═══ The input
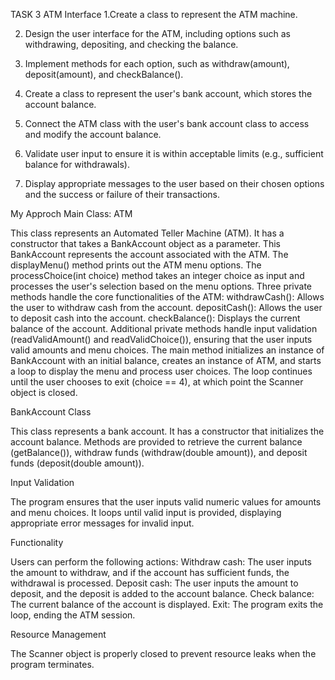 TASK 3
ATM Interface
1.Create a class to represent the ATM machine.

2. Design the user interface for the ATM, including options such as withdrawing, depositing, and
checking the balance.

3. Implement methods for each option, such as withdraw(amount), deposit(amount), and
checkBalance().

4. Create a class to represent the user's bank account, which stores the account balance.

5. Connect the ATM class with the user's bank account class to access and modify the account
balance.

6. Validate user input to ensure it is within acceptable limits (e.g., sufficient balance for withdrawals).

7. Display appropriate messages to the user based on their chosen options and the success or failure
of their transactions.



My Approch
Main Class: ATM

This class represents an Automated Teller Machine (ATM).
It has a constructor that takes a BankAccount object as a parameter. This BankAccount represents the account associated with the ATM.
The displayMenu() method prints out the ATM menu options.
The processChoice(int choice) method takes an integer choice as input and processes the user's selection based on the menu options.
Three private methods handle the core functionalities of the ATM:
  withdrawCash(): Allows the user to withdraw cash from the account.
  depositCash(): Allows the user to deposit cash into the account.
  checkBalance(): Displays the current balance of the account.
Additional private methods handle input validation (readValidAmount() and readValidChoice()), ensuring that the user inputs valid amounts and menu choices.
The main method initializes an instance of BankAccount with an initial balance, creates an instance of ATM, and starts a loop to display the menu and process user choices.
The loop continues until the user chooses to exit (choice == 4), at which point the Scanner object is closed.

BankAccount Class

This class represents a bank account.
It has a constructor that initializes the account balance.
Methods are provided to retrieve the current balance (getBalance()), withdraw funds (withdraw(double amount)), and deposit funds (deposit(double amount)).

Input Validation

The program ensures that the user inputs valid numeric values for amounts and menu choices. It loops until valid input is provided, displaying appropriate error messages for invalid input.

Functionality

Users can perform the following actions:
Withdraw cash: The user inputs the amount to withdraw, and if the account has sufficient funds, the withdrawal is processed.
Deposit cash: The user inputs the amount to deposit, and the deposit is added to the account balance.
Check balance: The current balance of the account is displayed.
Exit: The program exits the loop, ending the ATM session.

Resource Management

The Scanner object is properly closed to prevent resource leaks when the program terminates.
══════
═══ The input
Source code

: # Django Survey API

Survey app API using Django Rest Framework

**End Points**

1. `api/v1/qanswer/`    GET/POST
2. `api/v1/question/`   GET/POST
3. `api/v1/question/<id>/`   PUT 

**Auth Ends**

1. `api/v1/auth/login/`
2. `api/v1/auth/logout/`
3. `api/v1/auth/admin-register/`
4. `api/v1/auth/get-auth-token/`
══════
Assignment → Given the records above, restate word for word only the lines starting at the one with "The displayMenu() method" and ending at the one with "Resource Management".

Response below →
The displayMenu() method prints out the ATM menu options.
The processChoice(int choice) method takes an integer choice as input and processes the user's selection based on the menu options.
Three private methods handle the core functionalities of the ATM:
  withdrawCash(): Allows the user to withdraw cash from the account.
  depositCash(): Allows the user to deposit cash into the account.
  checkBalance(): Displays the current balance of the account.
Additional private methods handle input validation (readValidAmount() and readValidChoice()), ensuring that the user inputs valid amounts and menu choices.
The main method initializes an instance of BankAccount with an initial balance, creates an instance of ATM, and starts a loop to display the menu and process user choices.
The loop continues until the user chooses to exit (choice == 4), at which point the Scanner object is closed.

BankAccount Class

This class represents a bank account.
It has a constructor that initializes the account balance.
Methods are provided to retrieve the current balance (getBalance()), withdraw funds (withdraw(double amount)), and deposit funds (deposit(double amount)).

Input Validation

The program ensures that the user inputs valid numeric values for amounts and menu choices. It loops until valid input is provided, displaying appropriate error messages for invalid input.

Functionality

Users can perform the following actions:
Withdraw cash: The user inputs the amount to withdraw, and if the account has sufficient funds, the withdrawal is processed.
Deposit cash: The user inputs the amount to deposit, and the deposit is added to the account balance.
Check balance: The current balance of the account is displayed.
Exit: The program exits the loop, ending the ATM session.

Resource Management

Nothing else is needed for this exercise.